*Task goal*: Scan the entries below, and for each line that includes the word "network", make a copy.

*Data provided*:
┏━━
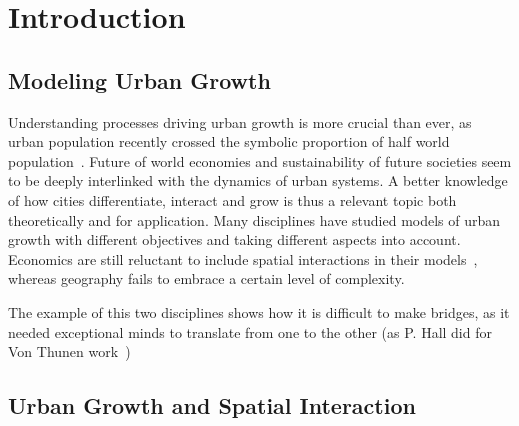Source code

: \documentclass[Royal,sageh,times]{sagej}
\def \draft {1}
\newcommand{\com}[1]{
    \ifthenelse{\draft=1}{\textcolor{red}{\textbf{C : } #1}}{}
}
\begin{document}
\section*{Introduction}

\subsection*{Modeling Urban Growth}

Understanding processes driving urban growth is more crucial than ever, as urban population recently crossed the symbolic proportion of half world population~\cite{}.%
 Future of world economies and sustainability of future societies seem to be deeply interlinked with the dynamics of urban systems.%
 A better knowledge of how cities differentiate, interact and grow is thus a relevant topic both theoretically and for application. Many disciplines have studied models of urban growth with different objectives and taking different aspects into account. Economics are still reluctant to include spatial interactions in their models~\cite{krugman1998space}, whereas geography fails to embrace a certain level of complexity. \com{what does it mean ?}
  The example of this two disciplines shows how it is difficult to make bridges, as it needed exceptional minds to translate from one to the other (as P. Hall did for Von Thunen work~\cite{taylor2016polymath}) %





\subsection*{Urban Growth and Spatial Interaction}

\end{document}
┗━━
┏━━
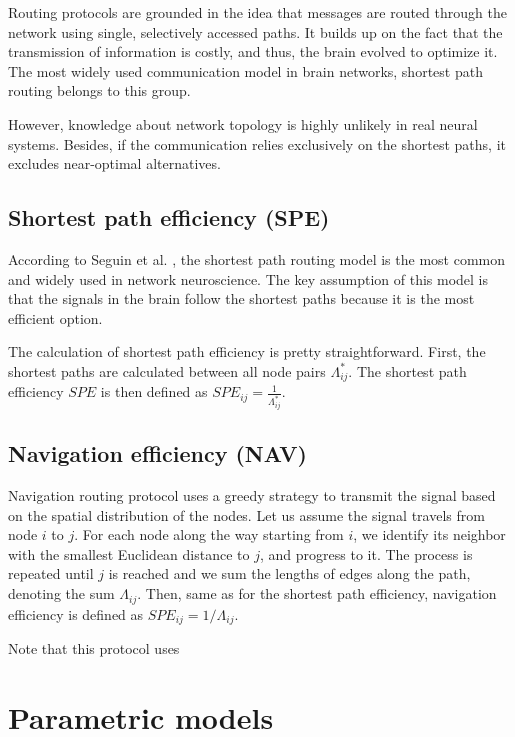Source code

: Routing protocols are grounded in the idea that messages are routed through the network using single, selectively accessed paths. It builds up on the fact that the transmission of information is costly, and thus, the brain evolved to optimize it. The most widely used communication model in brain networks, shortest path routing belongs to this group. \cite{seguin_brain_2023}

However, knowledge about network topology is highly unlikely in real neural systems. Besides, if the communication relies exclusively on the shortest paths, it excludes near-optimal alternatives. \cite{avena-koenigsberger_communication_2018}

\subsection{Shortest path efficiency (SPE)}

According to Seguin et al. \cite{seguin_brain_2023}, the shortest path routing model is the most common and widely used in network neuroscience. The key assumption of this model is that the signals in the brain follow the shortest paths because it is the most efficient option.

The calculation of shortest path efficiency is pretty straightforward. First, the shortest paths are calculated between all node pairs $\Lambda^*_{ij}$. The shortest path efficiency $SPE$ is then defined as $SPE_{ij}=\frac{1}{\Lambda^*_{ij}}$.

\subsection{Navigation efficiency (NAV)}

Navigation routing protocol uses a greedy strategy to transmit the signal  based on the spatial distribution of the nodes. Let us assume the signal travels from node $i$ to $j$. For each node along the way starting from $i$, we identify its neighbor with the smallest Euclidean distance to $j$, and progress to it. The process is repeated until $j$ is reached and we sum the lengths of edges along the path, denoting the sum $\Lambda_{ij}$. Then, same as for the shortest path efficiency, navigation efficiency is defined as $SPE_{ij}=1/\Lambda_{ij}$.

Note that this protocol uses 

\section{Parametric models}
┗━━
┏━━
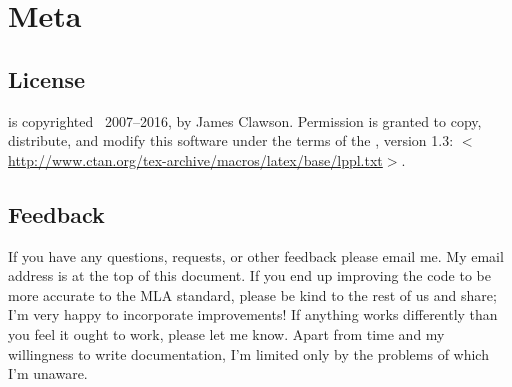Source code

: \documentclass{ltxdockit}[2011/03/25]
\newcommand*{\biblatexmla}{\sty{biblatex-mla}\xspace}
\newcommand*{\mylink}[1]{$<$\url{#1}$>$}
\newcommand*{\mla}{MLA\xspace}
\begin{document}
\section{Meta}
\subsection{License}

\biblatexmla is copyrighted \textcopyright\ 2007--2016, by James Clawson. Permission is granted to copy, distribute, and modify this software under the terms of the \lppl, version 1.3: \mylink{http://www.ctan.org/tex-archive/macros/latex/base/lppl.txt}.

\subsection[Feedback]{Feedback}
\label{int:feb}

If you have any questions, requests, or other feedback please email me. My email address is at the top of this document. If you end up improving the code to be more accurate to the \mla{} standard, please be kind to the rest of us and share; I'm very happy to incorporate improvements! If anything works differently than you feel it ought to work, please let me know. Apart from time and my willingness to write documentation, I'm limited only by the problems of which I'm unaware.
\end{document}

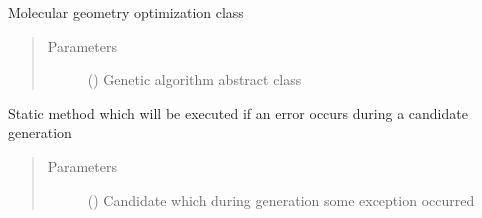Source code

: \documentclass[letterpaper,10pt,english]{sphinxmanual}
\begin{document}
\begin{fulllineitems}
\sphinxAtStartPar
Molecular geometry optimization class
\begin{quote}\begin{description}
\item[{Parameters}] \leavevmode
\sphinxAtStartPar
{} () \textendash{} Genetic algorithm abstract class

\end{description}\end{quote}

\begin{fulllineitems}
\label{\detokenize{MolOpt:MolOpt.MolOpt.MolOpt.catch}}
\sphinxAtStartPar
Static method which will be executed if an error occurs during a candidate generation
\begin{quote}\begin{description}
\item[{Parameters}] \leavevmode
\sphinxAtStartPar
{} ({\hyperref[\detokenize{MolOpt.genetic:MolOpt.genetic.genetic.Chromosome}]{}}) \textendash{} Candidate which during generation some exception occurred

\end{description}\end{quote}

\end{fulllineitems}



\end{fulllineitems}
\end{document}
┗━━
*Result of this exercise*:
: Routing protocols are grounded in the idea that messages are routed through the network using single, selectively accessed paths. It builds up on the fact that the transmission of information is costly, and thus, the brain evolved to optimize it. The most widely used communication model in brain networks, shortest path routing belongs to this group. \cite{seguin_brain_2023}
However, knowledge about network topology is highly unlikely in real neural systems. Besides, if the communication relies exclusively on the shortest paths, it excludes near-optimal alternatives. \cite{avena-koenigsberger_communication_2018}
According to Seguin et al. \cite{seguin_brain_2023}, the shortest path routing model is the most common and widely used in network neuroscience. The key assumption of this model is that the signals in the brain follow the shortest paths because it is the most efficient option.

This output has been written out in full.